3 DBB measuring patterns 3.1 Pattern 1: only the C-axis rotates As shown in Fig. 4, we precisely locate the ball O1 on the axis line of the C-axis rotary table and locate the ball O2 on the worktable. The A-axis and all the translational axes are kept stationary, and we implement the movement about the C -axis from 0° to 360°. The process of defining the location of the C-axis line is depicted in Fig. 5. Step 1 A gauge block is installed on the C rotary table, and a dial gauge is used to ensure that the gauge block is precisely parallel to the X -axis. Step 2 Move the tool tip to the point P 1 and obtain its Y coordinate, whose value is R 1. Step 3 Rotate the C-axis by 180° and reversely move the Yaxis until the tool tip touches P 2, and then obtain its Y coordinate, which equals R 2. If the starting point of the tool tip is exactly on the axis line of the C table, R 1 should equal R 2. ΔR, the difference between R 1 and R 2, is used to revise the starting point from C 1 to C 2. The steps described above are repeated at several testing points with different X coordinates, so as to minimize the positioning error. In this way, the Y coordinate of the C-axis line is obtained.

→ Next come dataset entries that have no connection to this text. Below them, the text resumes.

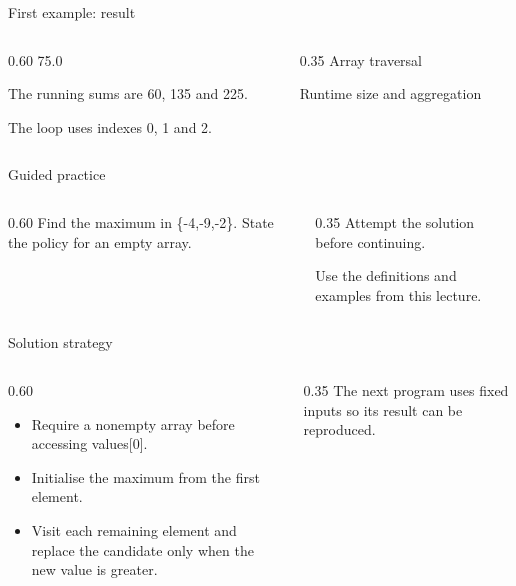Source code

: \documentclass[10pt,aspectratio=169]{beamer}
\begin{document}
\begin{frame}[fragile,t]{First example: result}
\begin{columns}[T,onlytextwidth]\begin{column}{0.60\textwidth}
75.0\par The running sums are 60, 135 and 225.\par The loop uses indexes 0, 1 and 2.
\end{column}\begin{column}{0.35\textwidth}\small
Array traversal

Runtime size and aggregation
\end{column}\end{columns}
\end{frame}

\begin{frame}[fragile,t]{Guided practice}
\begin{columns}[T,onlytextwidth]\begin{column}{0.60\textwidth}
Find the maximum in \{-4,-9,-2\}. State the policy for an empty array.
\end{column}\begin{column}{0.35\textwidth}\small
Attempt the solution before continuing.

Use the definitions and examples from this lecture.
\end{column}\end{columns}
\end{frame}

\begin{frame}[fragile,t]{Solution strategy}
\begin{columns}[T,onlytextwidth]\begin{column}{0.60\textwidth}
\begin{itemize}
\item Require a nonempty array before accessing values[0].
\item Initialise the maximum from the first element.
\item Visit each remaining element and replace the candidate only when the new value is greater.
\end{itemize}
\end{column}\begin{column}{0.35\textwidth}\small
The next program uses fixed inputs so its result can be reproduced.
\end{column}\end{columns}
\end{frame}
\end{document}
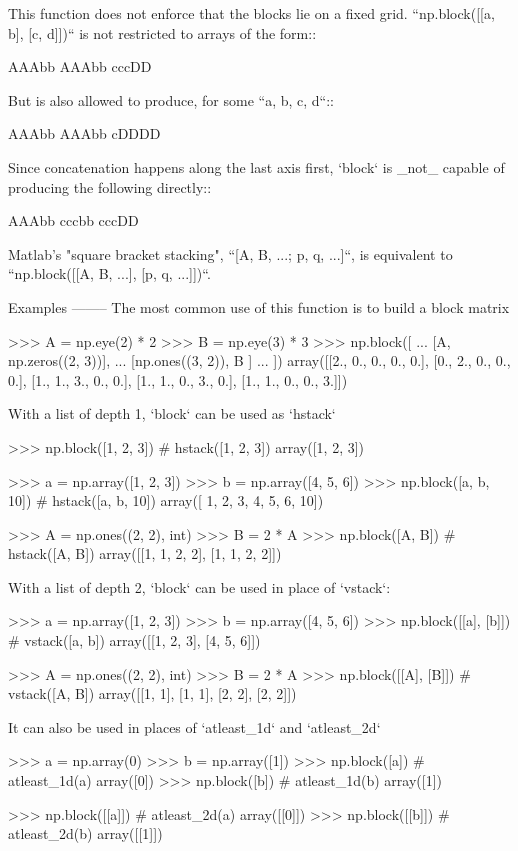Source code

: \begin{DoxyVerb}
This function does not enforce that the blocks lie on a fixed grid.
``np.block([[a, b], [c, d]])`` is not restricted to arrays of the form::

    AAAbb
    AAAbb
    cccDD

But is also allowed to produce, for some ``a, b, c, d``::

    AAAbb
    AAAbb
    cDDDD

Since concatenation happens along the last axis first, `block` is _not_
capable of producing the following directly::

    AAAbb
    cccbb
    cccDD

Matlab's "square bracket stacking", ``[A, B, ...; p, q, ...]``, is
equivalent to ``np.block([[A, B, ...], [p, q, ...]])``.

Examples
--------
The most common use of this function is to build a block matrix

>>> A = np.eye(2) * 2
>>> B = np.eye(3) * 3
>>> np.block([
...     [A,               np.zeros((2, 3))],
...     [np.ones((3, 2)), B               ]
... ])
array([[2., 0., 0., 0., 0.],
       [0., 2., 0., 0., 0.],
       [1., 1., 3., 0., 0.],
       [1., 1., 0., 3., 0.],
       [1., 1., 0., 0., 3.]])

With a list of depth 1, `block` can be used as `hstack`

>>> np.block([1, 2, 3])              # hstack([1, 2, 3])
array([1, 2, 3])

>>> a = np.array([1, 2, 3])
>>> b = np.array([4, 5, 6])
>>> np.block([a, b, 10])             # hstack([a, b, 10])
array([ 1,  2,  3,  4,  5,  6, 10])

>>> A = np.ones((2, 2), int)
>>> B = 2 * A
>>> np.block([A, B])                 # hstack([A, B])
array([[1, 1, 2, 2],
       [1, 1, 2, 2]])

With a list of depth 2, `block` can be used in place of `vstack`:

>>> a = np.array([1, 2, 3])
>>> b = np.array([4, 5, 6])
>>> np.block([[a], [b]])             # vstack([a, b])
array([[1, 2, 3],
       [4, 5, 6]])

>>> A = np.ones((2, 2), int)
>>> B = 2 * A
>>> np.block([[A], [B]])             # vstack([A, B])
array([[1, 1],
       [1, 1],
       [2, 2],
       [2, 2]])

It can also be used in places of `atleast_1d` and `atleast_2d`

>>> a = np.array(0)
>>> b = np.array([1])
>>> np.block([a])                    # atleast_1d(a)
array([0])
>>> np.block([b])                    # atleast_1d(b)
array([1])

>>> np.block([[a]])                  # atleast_2d(a)
array([[0]])
>>> np.block([[b]])                  # atleast_2d(b)
array([[1]])\end{DoxyVerb}
 \mbox{\label{namespacenumpy_1_1core_1_1shape__base_aecb8183f9d76d9a46f7dc863a3ac6aad}} 
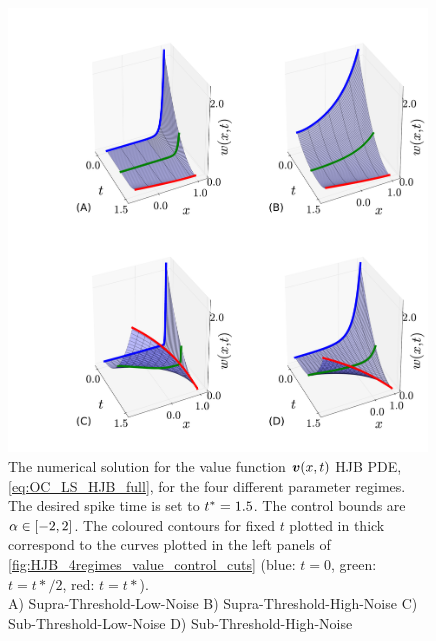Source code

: \documentclass[12pt]{iopart}
\begin{document}
\begin{figure}[h!]
\begin{center}
\includegraphics[width=0.99\textwidth]{Figs/HJB/Regimes_valuesurf.pdf}
\caption{The numerical solution for the value function ${ \boldsymbol{v} }(x,t)$ HJB PDE,
\cref{eq:OC_LS_HJB_full}, for the four different parameter regimes.
The desired spike time is set to ${ t^* }=1.5$.
The control bounds are ${\alpha} \in [-2,2]$. 
The coloured contours for fixed $t$ plotted in thick correspond to the
curves plotted in the left panels of \cref{fig:HJB_4regimes_value_control_cuts}
(blue: $t=0$, green: $t=t*/2$, red: $t=t*$).
\\
A) Supra-Threshold-Low-Noise
B) Supra-Threshold-High-Noise
C) Sub-Threshold-Low-Noise 
D) Sub-Threshold-High-Noise  }
\label{fig:HJB_4regimes_value_surf}
\end{center}
\end{figure}
\end{document}
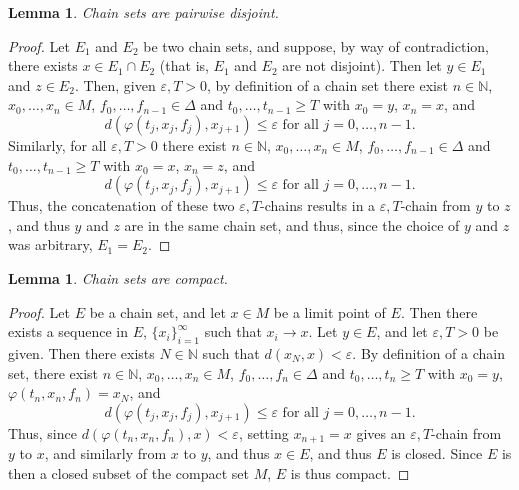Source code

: \documentclass[11pt]{article}
\newtheorem{lem}[thm]{Lemma}
\begin{document}
\begin{lem}\label{chaindisjoint}
Chain sets are pairwise disjoint.
\end{lem}
\begin{proof}
Let $E_1$ and $E_2$ be two chain sets, and suppose, by way of contradiction, there exists $x\in E_1\cap E_2$ (that is, $E_1$ and $E_2$ are not disjoint).  Then let $y\in E_1$ and $z\in E_2$.  Then, given $\varepsilon, T>0$, by definition of a chain set there exist $n\in\mathbb{N}$, $x_0,\ldots,x_n\in M$, $f_0,\ldots,f_{n-1}\in\Delta$ and $t_0,\ldots,t_{n-1}\geq T$ with $x_0=y$, $x_n=x$, and 
$$d(\varphi(t_j,x_j,f_j),x_{j+1})\leq\varepsilon\mbox{ for all }j=0,\ldots,n-1.$$  Similarly, for all $\varepsilon, T>0$ there exist $n\in\mathbb{N}$, $x_0,\ldots,x_n\in M$, $f_0,\ldots,f_{n-1}\in\Delta$ and $t_0,\ldots,t_{n-1}\geq T$ with $x_0=x$, $x_n=z$, and 
$$d(\varphi(t_j,x_j,f_j),x_{j+1})\leq\varepsilon\mbox{ for all }j=0,\ldots,n-1.$$
Thus, the concatenation of these two $\varepsilon, T$-chains results in a $\varepsilon, T$-chain from $y$ to $z$, and thus $y$ and $z$ are in the same chain set, and thus, since the choice of $y$ and $z$ was arbitrary, $E_1=E_2$.  
\end{proof}

\begin{lem}  \label{compact}
Chain sets are compact.
\end{lem}
\begin{proof}
Let $E$ be a chain set, and let $x\in M$ be a limit point of $E$.  Then there exists a sequence in $E$, $\{x_i\}_{i=1}^\infty$ such that $x_i\rightarrow x$.  Let $y\in E$, and let $\varepsilon, T>0$ be given.  Then there exists $N\in\mathbb{N}$ such that $d(x_N,x)<\varepsilon$.  By definition of a chain set, there exist $n\in\mathbb{N}$, $x_0,\ldots,x_n\in M$, $f_0,\ldots,f_{n}\in\Delta$ and $t_0,\ldots,t_{n}\geq T$ with $x_0=y$, $\varphi(t_n,x_n,f_n)=x_N$, and 
$$d(\varphi(t_j,x_j,f_j),x_{j+1})\leq\varepsilon\mbox{ for all }j=0,\ldots,n-1.$$  
Thus, since $d(\varphi(t_n,x_n,f_n),x)<\varepsilon$, setting $x_{n+1}=x$ gives an $\varepsilon, T$-chain from $y$ to $x$, and similarly from $x$ to $y$, and thus $x\in E$, and thus $E$ is closed.  Since $E$ is then a closed subset of the compact set $M$, $E$ is thus compact. 
\end{proof}
\end{document}
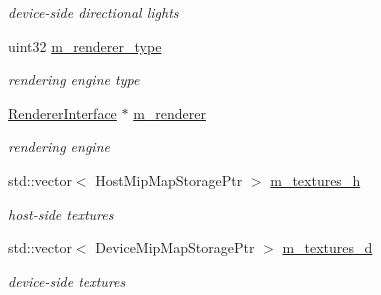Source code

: \begin{DoxyCompactItemize}
\begin{DoxyCompactList}\small\item\em device-\/side directional lights \end{DoxyCompactList}\item 
\mbox{\label{struct_rendering_context_impl_a737fbc51dc349dbc81e3dccae57a2f1d}} 
uint32 \hyperlink{struct_rendering_context_impl_a737fbc51dc349dbc81e3dccae57a2f1d}{m\+\_\+renderer\+\_\+type}
\begin{DoxyCompactList}\small\item\em rendering engine type \end{DoxyCompactList}\item 
\mbox{\label{struct_rendering_context_impl_a58169e24ba86e1c5373af062f1681e89}} 
\hyperlink{struct_renderer_interface}{Renderer\+Interface} $\ast$ \hyperlink{struct_rendering_context_impl_a58169e24ba86e1c5373af062f1681e89}{m\+\_\+renderer}
\begin{DoxyCompactList}\small\item\em rendering engine \end{DoxyCompactList}\item 
\mbox{\label{struct_rendering_context_impl_a85f13da5bca0172ddd9535d811421a35}} 
std\+::vector$<$ Host\+Mip\+Map\+Storage\+Ptr $>$ \hyperlink{struct_rendering_context_impl_a85f13da5bca0172ddd9535d811421a35}{m\+\_\+textures\+\_\+h}
\begin{DoxyCompactList}\small\item\em host-\/side textures \end{DoxyCompactList}\item 
\mbox{\label{struct_rendering_context_impl_a1609a8e3ff5a6d43b90b7b9ac773364b}} 
std\+::vector$<$ Device\+Mip\+Map\+Storage\+Ptr $>$ \hyperlink{struct_rendering_context_impl_a1609a8e3ff5a6d43b90b7b9ac773364b}{m\+\_\+textures\+\_\+d}
\begin{DoxyCompactList}\small\item\em device-\/side textures \end{DoxyCompactList}\item 
\mbox{\label{struct_rendering_context_impl_a390a67d54ac7af5ab7e9d014dafb1c3e}} 

\end{DoxyCompactItemize}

Fig. 4 Pattern 1: only the C-axis rotates

Fig. 5 Definition of the C-axis line location

Similarly, the X coordinate of the C -axis line can be obtained. With the X and Y coordinates, the location of the C-axis line in the XY plane is defined. Finally, the steps described above are repeated at several testing points with different Z coordinates, so as to determine the whole axis line in the volumetric space. Depending on the accuracy of the dial gauge and the average value of various testing results, the error margin of defining the C-axis line is less than 1.5 μm. 3.2 Pattern 2: only the A-axis rotates As shown in Fig. 6, we clamp a fixture on the worktable and install the ball O2 on the fixture. The ball O1 is precisely located on the axis line of the A-axis. The C -axis is kept stationary, and the A -axis rotates from −45° to +45°, so that the motion trajectory of the ball O2 is part of the dashed circle depicted in Fig. 6. The process of defining the location of the A -axis line is depicted in Fig. 7.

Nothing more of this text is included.